- _YOUR INSTRUCTIONS_: Find the line with "Real-Time Location Tracking" in the entries below. Repeat it, every following line, and the line with "Sign Up/Login: Get", exactly and with nothing added.

[Items listed in a dataset]
#####

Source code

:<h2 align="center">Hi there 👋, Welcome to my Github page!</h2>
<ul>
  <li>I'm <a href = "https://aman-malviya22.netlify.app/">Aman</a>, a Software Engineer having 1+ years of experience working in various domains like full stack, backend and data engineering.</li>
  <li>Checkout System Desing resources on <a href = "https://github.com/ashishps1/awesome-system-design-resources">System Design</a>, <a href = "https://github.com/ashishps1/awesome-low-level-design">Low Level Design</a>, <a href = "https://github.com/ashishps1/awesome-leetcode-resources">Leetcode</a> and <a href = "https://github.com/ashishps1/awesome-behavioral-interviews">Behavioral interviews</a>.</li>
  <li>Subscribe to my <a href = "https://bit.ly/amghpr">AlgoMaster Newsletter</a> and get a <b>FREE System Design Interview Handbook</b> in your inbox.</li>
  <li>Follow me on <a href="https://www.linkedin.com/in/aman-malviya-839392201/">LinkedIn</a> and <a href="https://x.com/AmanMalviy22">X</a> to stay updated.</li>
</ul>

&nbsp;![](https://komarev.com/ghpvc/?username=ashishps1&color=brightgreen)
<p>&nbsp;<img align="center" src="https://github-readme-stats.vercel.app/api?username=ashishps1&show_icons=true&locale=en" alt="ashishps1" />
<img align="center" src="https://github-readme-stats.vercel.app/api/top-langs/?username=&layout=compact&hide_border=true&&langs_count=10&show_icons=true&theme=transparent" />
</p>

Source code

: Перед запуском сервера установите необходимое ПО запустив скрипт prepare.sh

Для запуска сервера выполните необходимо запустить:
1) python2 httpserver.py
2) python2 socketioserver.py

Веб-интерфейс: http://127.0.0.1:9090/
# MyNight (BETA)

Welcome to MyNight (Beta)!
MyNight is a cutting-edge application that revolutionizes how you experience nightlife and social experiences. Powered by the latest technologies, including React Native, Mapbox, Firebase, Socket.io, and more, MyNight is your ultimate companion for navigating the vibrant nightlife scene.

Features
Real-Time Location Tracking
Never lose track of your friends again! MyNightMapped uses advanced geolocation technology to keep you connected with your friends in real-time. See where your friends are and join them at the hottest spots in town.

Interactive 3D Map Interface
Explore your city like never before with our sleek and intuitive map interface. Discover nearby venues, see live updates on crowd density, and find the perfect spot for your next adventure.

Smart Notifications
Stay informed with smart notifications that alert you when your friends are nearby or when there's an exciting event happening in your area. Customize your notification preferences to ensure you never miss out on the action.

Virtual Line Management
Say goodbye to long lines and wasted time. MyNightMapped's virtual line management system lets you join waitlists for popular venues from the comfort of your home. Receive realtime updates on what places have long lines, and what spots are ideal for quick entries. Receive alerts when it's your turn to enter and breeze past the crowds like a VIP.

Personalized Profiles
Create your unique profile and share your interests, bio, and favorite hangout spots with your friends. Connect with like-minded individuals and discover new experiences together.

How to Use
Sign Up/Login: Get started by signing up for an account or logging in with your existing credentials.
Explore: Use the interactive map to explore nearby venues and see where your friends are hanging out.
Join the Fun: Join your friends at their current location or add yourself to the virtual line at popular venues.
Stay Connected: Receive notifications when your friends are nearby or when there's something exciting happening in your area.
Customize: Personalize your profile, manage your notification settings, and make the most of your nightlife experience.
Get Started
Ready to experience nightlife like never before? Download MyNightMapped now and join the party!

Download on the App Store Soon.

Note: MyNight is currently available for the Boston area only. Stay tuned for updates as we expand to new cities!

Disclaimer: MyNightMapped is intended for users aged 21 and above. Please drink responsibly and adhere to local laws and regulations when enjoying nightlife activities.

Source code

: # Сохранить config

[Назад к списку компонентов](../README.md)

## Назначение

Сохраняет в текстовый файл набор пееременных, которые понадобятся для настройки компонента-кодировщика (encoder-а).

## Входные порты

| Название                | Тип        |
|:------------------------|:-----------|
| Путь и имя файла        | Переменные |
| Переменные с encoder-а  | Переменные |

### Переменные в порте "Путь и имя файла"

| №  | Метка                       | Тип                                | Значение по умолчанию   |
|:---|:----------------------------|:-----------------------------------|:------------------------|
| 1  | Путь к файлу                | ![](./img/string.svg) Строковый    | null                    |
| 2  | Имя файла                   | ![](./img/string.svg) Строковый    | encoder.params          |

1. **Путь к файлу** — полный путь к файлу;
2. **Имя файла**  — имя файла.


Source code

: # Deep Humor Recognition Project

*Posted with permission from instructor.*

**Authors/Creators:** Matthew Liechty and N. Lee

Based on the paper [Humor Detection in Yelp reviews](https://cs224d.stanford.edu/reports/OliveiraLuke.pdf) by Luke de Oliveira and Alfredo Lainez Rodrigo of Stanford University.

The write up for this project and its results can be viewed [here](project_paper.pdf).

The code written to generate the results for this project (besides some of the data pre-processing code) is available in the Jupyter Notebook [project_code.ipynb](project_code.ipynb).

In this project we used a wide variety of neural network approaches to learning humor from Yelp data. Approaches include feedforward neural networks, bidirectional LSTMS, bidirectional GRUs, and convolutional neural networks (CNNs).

#####

- _SOLUTION_:
Real-Time Location Tracking
Never lose track of your friends again! MyNightMapped uses advanced geolocation technology to keep you connected with your friends in real-time. See where your friends are and join them at the hottest spots in town.

Interactive 3D Map Interface
Explore your city like never before with our sleek and intuitive map interface. Discover nearby venues, see live updates on crowd density, and find the perfect spot for your next adventure.

Smart Notifications
Stay informed with smart notifications that alert you when your friends are nearby or when there's an exciting event happening in your area. Customize your notification preferences to ensure you never miss out on the action.

Virtual Line Management
Say goodbye to long lines and wasted time. MyNightMapped's virtual line management system lets you join waitlists for popular venues from the comfort of your home. Receive realtime updates on what places have long lines, and what spots are ideal for quick entries. Receive alerts when it's your turn to enter and breeze past the crowds like a VIP.

Personalized Profiles
Create your unique profile and share your interests, bio, and favorite hangout spots with your friends. Connect with like-minded individuals and discover new experiences together.

How to Use
Sign Up/Login: Get started by signing up for an account or logging in with your existing credentials.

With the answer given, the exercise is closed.